1. Il fondamento della conoscenza e i criteri di demarcazione tra “senso comune” e “senso scientifico”
Il termine epistemologia, derivante dal greco epistéme, conoscenza, e logos, discorso, può essere definito come “la branca della teoria generale della conoscenza che si occupa di problemi quali i fondamenti, i limiti, la natura e le condizioni di validità del sapere scientifico […]; è lo studio dei criteri generali che permettono di distinguere i giudizi di tipo scientifico da quelli di opinione tipici delle costruzioni metafisiche e religiose, delle valutazioni etiche”(Enciclopedia Garzanti di filosofia, 1981).
Tale definizione consente di porre in evidenza come l’epistemologia concerne il discorso generale sulla conoscenza, in quanto si occupa del fondamento, ovvero dell’apparato conoscitivo utilizzato per fondare un discorso stabilendone i criteri di validità scientifica; con il termine epistemologia, dunque, si fa riferimento al discorso sul fondamento dell’atto conoscitivo, ossia all’orizzonte paradigmatico entro il quale si situa la conoscenza.
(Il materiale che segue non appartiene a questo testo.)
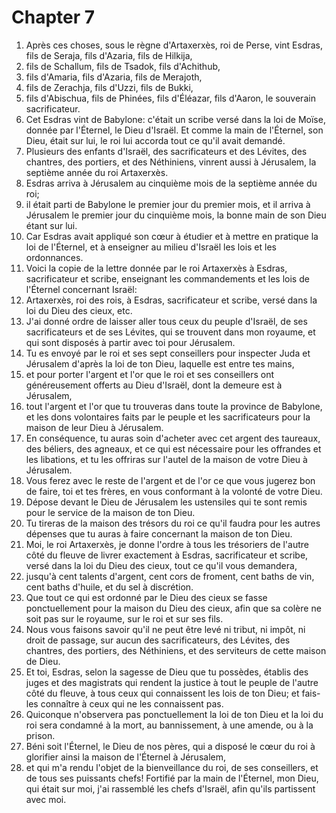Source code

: # Chapter 7

1. Après ces choses, sous le règne d'Artaxerxès, roi de Perse, vint Esdras, fils de Seraja, fils d'Azaria, fils de Hilkija,
2. fils de Schallum, fils de Tsadok, fils d'Achithub,
3. fils d'Amaria, fils d'Azaria, fils de Merajoth,
4. fils de Zerachja, fils d'Uzzi, fils de Bukki,
5. fils d'Abischua, fils de Phinées, fils d'Éléazar, fils d'Aaron, le souverain sacrificateur.
6. Cet Esdras vint de Babylone: c'était un scribe versé dans la loi de Moïse, donnée par l'Éternel, le Dieu d'Israël. Et comme la main de l'Éternel, son Dieu, était sur lui, le roi lui accorda tout ce qu'il avait demandé.
7. Plusieurs des enfants d'Israël, des sacrificateurs et des Lévites, des chantres, des portiers, et des Néthiniens, vinrent aussi à Jérusalem, la septième année du roi Artaxerxès.
8. Esdras arriva à Jérusalem au cinquième mois de la septième année du roi;
9. il était parti de Babylone le premier jour du premier mois, et il arriva à Jérusalem le premier jour du cinquième mois, la bonne main de son Dieu étant sur lui.
10. Car Esdras avait appliqué son cœur à étudier et à mettre en pratique la loi de l'Éternel, et à enseigner au milieu d'Israël les lois et les ordonnances.
11. Voici la copie de la lettre donnée par le roi Artaxerxès à Esdras, sacrificateur et scribe, enseignant les commandements et les lois de l'Éternel concernant Israël:
12. Artaxerxès, roi des rois, à Esdras, sacrificateur et scribe, versé dans la loi du Dieu des cieux, etc.
13. J'ai donné ordre de laisser aller tous ceux du peuple d'Israël, de ses sacrificateurs et de ses Lévites, qui se trouvent dans mon royaume, et qui sont disposés à partir avec toi pour Jérusalem.
14. Tu es envoyé par le roi et ses sept conseillers pour inspecter Juda et Jérusalem d'après la loi de ton Dieu, laquelle est entre tes mains,
15. et pour porter l'argent et l'or que le roi et ses conseillers ont généreusement offerts au Dieu d'Israël, dont la demeure est à Jérusalem,
16. tout l'argent et l'or que tu trouveras dans toute la province de Babylone, et les dons volontaires faits par le peuple et les sacrificateurs pour la maison de leur Dieu à Jérusalem.
17. En conséquence, tu auras soin d'acheter avec cet argent des taureaux, des béliers, des agneaux, et ce qui est nécessaire pour les offrandes et les libations, et tu les offriras sur l'autel de la maison de votre Dieu à Jérusalem.
18. Vous ferez avec le reste de l'argent et de l'or ce que vous jugerez bon de faire, toi et tes frères, en vous conformant à la volonté de votre Dieu.
19. Dépose devant le Dieu de Jérusalem les ustensiles qui te sont remis pour le service de la maison de ton Dieu.
20. Tu tireras de la maison des trésors du roi ce qu'il faudra pour les autres dépenses que tu auras à faire concernant la maison de ton Dieu.
21. Moi, le roi Artaxerxès, je donne l'ordre à tous les trésoriers de l'autre côté du fleuve de livrer exactement à Esdras, sacrificateur et scribe, versé dans la loi du Dieu des cieux, tout ce qu'il vous demandera,
22. jusqu'à cent talents d'argent, cent cors de froment, cent baths de vin, cent baths d'huile, et du sel à discrétion.
23. Que tout ce qui est ordonné par le Dieu des cieux se fasse ponctuellement pour la maison du Dieu des cieux, afin que sa colère ne soit pas sur le royaume, sur le roi et sur ses fils.
24. Nous vous faisons savoir qu'il ne peut être levé ni tribut, ni impôt, ni droit de passage, sur aucun des sacrificateurs, des Lévites, des chantres, des portiers, des Néthiniens, et des serviteurs de cette maison de Dieu.
25. Et toi, Esdras, selon la sagesse de Dieu que tu possèdes, établis des juges et des magistrats qui rendent la justice à tout le peuple de l'autre côté du fleuve, à tous ceux qui connaissent les lois de ton Dieu; et fais-les connaître à ceux qui ne les connaissent pas.
26. Quiconque n'observera pas ponctuellement la loi de ton Dieu et la loi du roi sera condamné à la mort, au bannissement, à une amende, ou à la prison.
27. Béni soit l'Éternel, le Dieu de nos pères, qui a disposé le cœur du roi à glorifier ainsi la maison de l'Éternel à Jérusalem,
28. et qui m'a rendu l'objet de la bienveillance du roi, de ses conseillers, et de tous ses puissants chefs! Fortifié par la main de l'Éternel, mon Dieu, qui était sur moi, j'ai rassemblé les chefs d'Israël, afin qu'ils partissent avec moi.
In tal senso, pertanto, si rileva come l’epistemologia non entra nel merito dei contenuti che vengono riferiti agli oggetti di conoscenza, bensì riguarda le modalità attraverso le quali essi vengono conosciuti , consentendo di delineare i confini entro cui un atto conoscitivo può essere considerato scientifico.
Al fine di esplicitare quest’ultimo aspetto, si ritiene pertinente introdurre alcune considerazioni relative ai criteri di demarcazione tra due modalità di conoscenza distinte: il senso comune ed il senso scientifico. In tale direzione, con il termine senso comune si intende “proposizioni di qualsiasi natura e tipologia che definiscono e sanciscono qual è la realtà; in questo senso, è la forza retorica dell’argomentazione che rende reale ciò di cui si parla, configurandolo come “realtà di fatto” […] Il “senso comune” manifesta autoreferenzialità nella propria legittimazione, ovvero si auto-legittima a prescindere dal fondamento delle sue affermazioni e dall’esplicitazione delle categorie conoscitive messe in campo […] risulta organizzatore di stereotipi e pregiudizi ed è trasversale a ruoli e contesti”(Turchi G.P., Della Torre C., 2006).
A fronte della definizione testè esposta si evidenzia come un discorso di senso comune, avvalendosi della sua autoreferenzialità, non è sottoposto a criteri di fondatezza epistemologica, ovvero “ciò che viene affermato dal senso comune diviene immediatamente reale, non chiedendo pertanto l’esplicitazione dei presupposti dell’atto conoscitivo posto in essere” (ibidem). In virtù di ciò, quindi, un discorso di senso comune non risulta passibile di confutazione attraverso un procedimento logico o empirico, bensì esso può essere smentito soltanto da un punto di vista dialettico, attraverso l’affermazione di una realtà differente.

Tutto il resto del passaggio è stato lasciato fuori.